Politically, the US is becoming more progressive.   Ronald Reagan and Barack Obama are both larger than life Presidents, disliked by their opponents but pragmatic.  Each compromised – Republicans forget the types of compromises Reagan made during his term – but focused on shifting the country’s direction.   Reagan succeeded – for thirty years taxes have been going down and the debt has been going up.   The growth in social welfare projects was halted, while social conservatism grew.

Those days are over.  With states rapidly approving gay marriage, drug laws shifting (remember the vindictive nineties when Newt Gingrich was advocating the death penalty for even selling pot?), and the internet creating a more open and tolerant public, the culture wars are over.   The social conservatives lost.  A new generation is emerging less repressed, less convinced by social conventions, more willing to experiment and be open.

Republican infighting grows as the nation shifts from center-right to center-left

Republican infighting grows as the nation shifts from center-right to center-left

With the fiscal cliff deal people accept that tax reform is necessary to bring more revenue and stop living beyond our means.   The only reason the debt’s gone up under Obama is the recession — something he didn’t create.   Recessions radically increase the cost of government programs, decrease tax revenues and require spending to stimulate the economy.   But Obama has signaled structural reform that will turn around the budget mess, even if the results won’t be clear until the economy is growing.

Until recently concern about global warming was losing support in public polls.   That’s turned around.   Things like Sandy, droughts, and historically high temperatures are convincing the public this is an issue.   A generation of children are coming of age who learned environmentalism and science in the schools.  Environmental activism is becoming cool again.
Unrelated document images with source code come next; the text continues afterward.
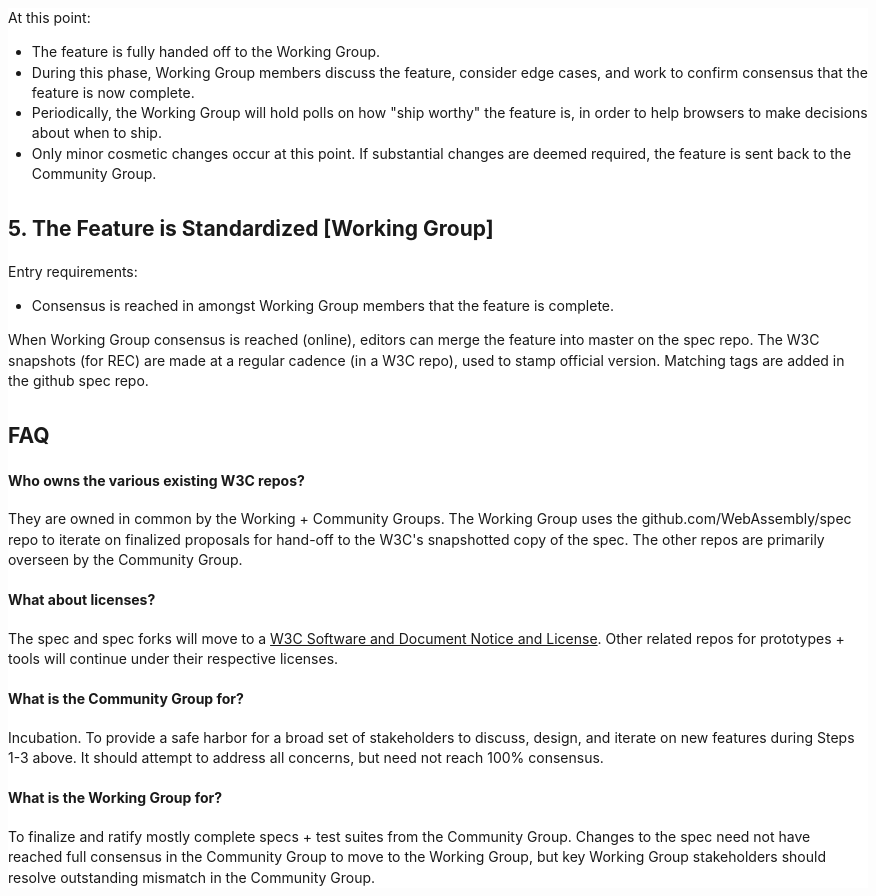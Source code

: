At this point:

   * The feature is fully handed off to the Working Group.
   * During this phase, Working Group members discuss the feature,
     consider edge cases, and work to confirm consensus that the feature is now
     complete.
   * Periodically, the Working Group will hold polls on how "ship worthy" the feature is,
     in order to help browsers to make decisions about when to ship.
   * Only minor cosmetic changes occur at this point.
     If substantial changes are deemed required, the feature is sent back to
     the Community Group.

## 5. The Feature is Standardized [Working Group]

Entry requirements:

   * Consensus is reached in amongst Working Group members that the feature
     is complete.

When Working Group consensus is reached (online), editors can merge the feature
into master on the spec repo.
The W3C snapshots (for REC) are made at a regular cadence (in a W3C repo), used
to stamp official version. Matching tags are added in the github spec repo.


## FAQ

#### Who owns the various existing W3C repos?

They are owned in common by the Working + Community Groups. The Working Group
uses the github.com/WebAssembly/spec repo to iterate on finalized proposals
for hand-off
to the W3C's snapshotted copy of the spec. The other repos are primarily
overseen by the Community Group.

#### What about licenses?

The spec and spec forks will move to a
[W3C Software and Document Notice and
License](https://www.w3.org/Consortium/Legal/2015/copyright-software-and-document).
Other related repos for prototypes + tools will continue under their respective
licenses.

#### What is the Community Group for?

Incubation.
To provide a safe harbor for a broad set of stakeholders to discuss, design,
and iterate on new features during Steps 1-3 above.
It should attempt to address all concerns, but need not reach 100% consensus.

#### What is the Working Group for?

To finalize and ratify mostly complete specs + test suites from the Community
Group.
Changes to the spec need not have reached full consensus in the Community Group
to move to the Working Group, but key Working Group stakeholders should resolve
outstanding mismatch in the Community Group.
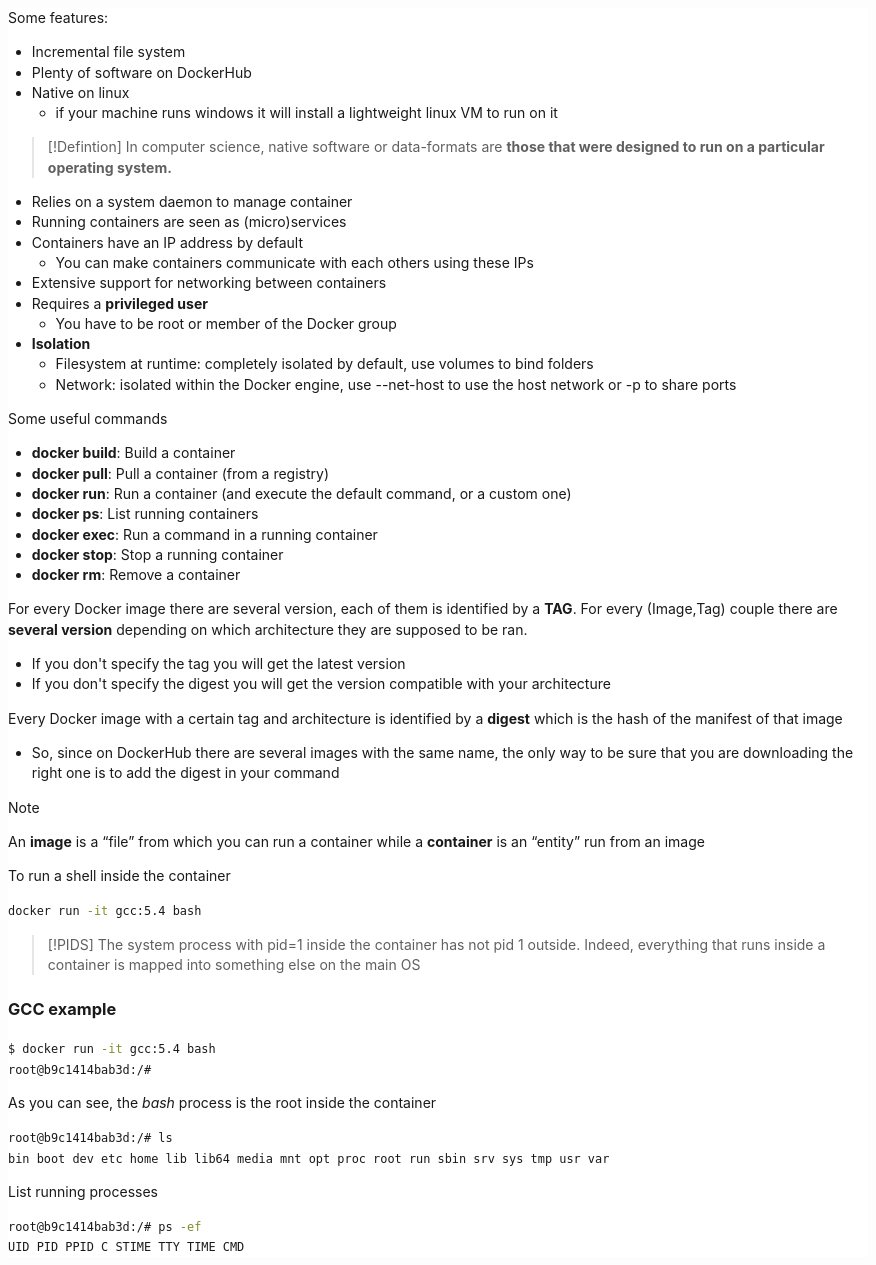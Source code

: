 Some features:
- Incremental file system
- Plenty of software on DockerHub
- Native on linux
	- if your machine runs windows it will install a lightweight linux VM to run on it

>[!Defintion]
>In computer science, native software or data-formats are **those that were designed to run on a particular operating system.** 

- Relies on a system daemon to manage container
- Running containers are seen as (micro)services
- Containers have an IP address by default 
	- You can make containers communicate with each others using these IPs
- Extensive support for networking between containers
- Requires a **privileged user**
	- You have to be root or member of the Docker group
- **Isolation**
	- Filesystem at runtime: completely isolated by default, use volumes to bind folders
	- Network: isolated within the Docker engine, use --net-host to use the host network or -p to share ports

Some useful commands
- **docker build**: Build a container 
- **docker pull**: Pull a container (from a registry) 
- **docker run**: Run a container (and execute the default command, or a custom one) 
- **docker ps**: List running containers 
- **docker exec**: Run a command in a running container 
- **docker stop**: Stop a running container 
- **docker rm**: Remove a container

For every Docker image there are several version, each of them is identified by a **TAG**. For every  (Image,Tag) couple there are **several version** depending on which architecture they are supposed to be ran. 
- If you don't specify the tag you will get the latest version
- If you don't specify the digest you will get the version compatible with your architecture

Every Docker image with a certain tag and architecture is identified by a **digest** which is the hash of the manifest of that image
- So, since on DockerHub there are several images with the same name, the only way to be sure that you are downloading the right one is to add the digest in your command

>[!NOTE]
>An **image** is a “file” from which you can run a container while a **container** is an “entity” run from an image

To run a shell inside the container 
```bash
docker run -it gcc:5.4 bash
```
>[!PIDS]
>The system process with pid=1 inside the container has not pid 1 outside. Indeed, everything that runs inside a container is mapped into something else on the main OS 
### GCC example
```bash
$ docker run -it gcc:5.4 bash
root@b9c1414bab3d:/#
```
As you can see, the *bash* process is the root inside the container
```bash
root@b9c1414bab3d:/# ls 
bin boot dev etc home lib lib64 media mnt opt proc root run sbin srv sys tmp usr var
```
List running processes
```bash
root@b9c1414bab3d:/# ps -ef 
UID PID PPID C STIME TTY TIME CMD 
```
Beyond that the fossil fuel era is ending.   Despite promising finds of natural gas and tar sands, global consumption has been rising fast and new finds will not be enough — though they make the transition easier if we are proactive.   Saudi Arabia is past its peak and likely to become an oil importer by 2030.    Right now the recession has kept oil prices low, but even with the world in the economic doldrums oil is near $100 a barrel.  If growth returns, oil prices will rise dramatically.

Even with oil sands and fracking for natural gas, the fossil fuel era is ending

Even with oil sands and fracking for natural gas, the fossil fuel era is ending

Luckily, led by the EU, the rise of green technology is dramatic.   Still, higher energy costs will force a shift in life styles.  I doubt it will be the collapse predicted by some, but the days of cheap energy are ending.

The biggest shift is in technology.   Social media and the internet started a revolution in the Arab world that will take years to play itself out.   Those who think this is bad – or could have been prevented – are sorely mistaken.   The regimes relying on fear and bureaucratic control are going to find that people are becoming informed and empowered, able to rise up.    This started back in 1989 with the fall of Communism in Europe, but will grow and spread.

Even in Africa, where a genocide in 1994 and numerous wars involving some of the worst atrocities of recent history went unnoticed, a new activism is emerging.   Though Kony 2012 faded, the connections people are making across borders make it likely that over the next few decades the African continent will have a rebirth.  They own many of the scarce resources that the rest of the world needs; corrupt dictators are starting to fall.

Old political notions of sovereignty, national self-interest, and fear based policies are slowly giving way to interdependence, shared interests and hope.   The world is waking up, change is coming.   It will not be easy, there may be decades of instability and uncertainty before we see a better reality.    But a new world is coming.

The biggest barrier to peaceful change are those who cling to old ways of thinking – fear, anger, greed, self-interest at the expense of others, and a ‘them vs. us’ mentality.    The old mentality will not work in the world that’s emerging, and following the path of fear will yield crisis and conflict.    But change is coming, yesterday has past, now let’s all start living for the one that’s going to last.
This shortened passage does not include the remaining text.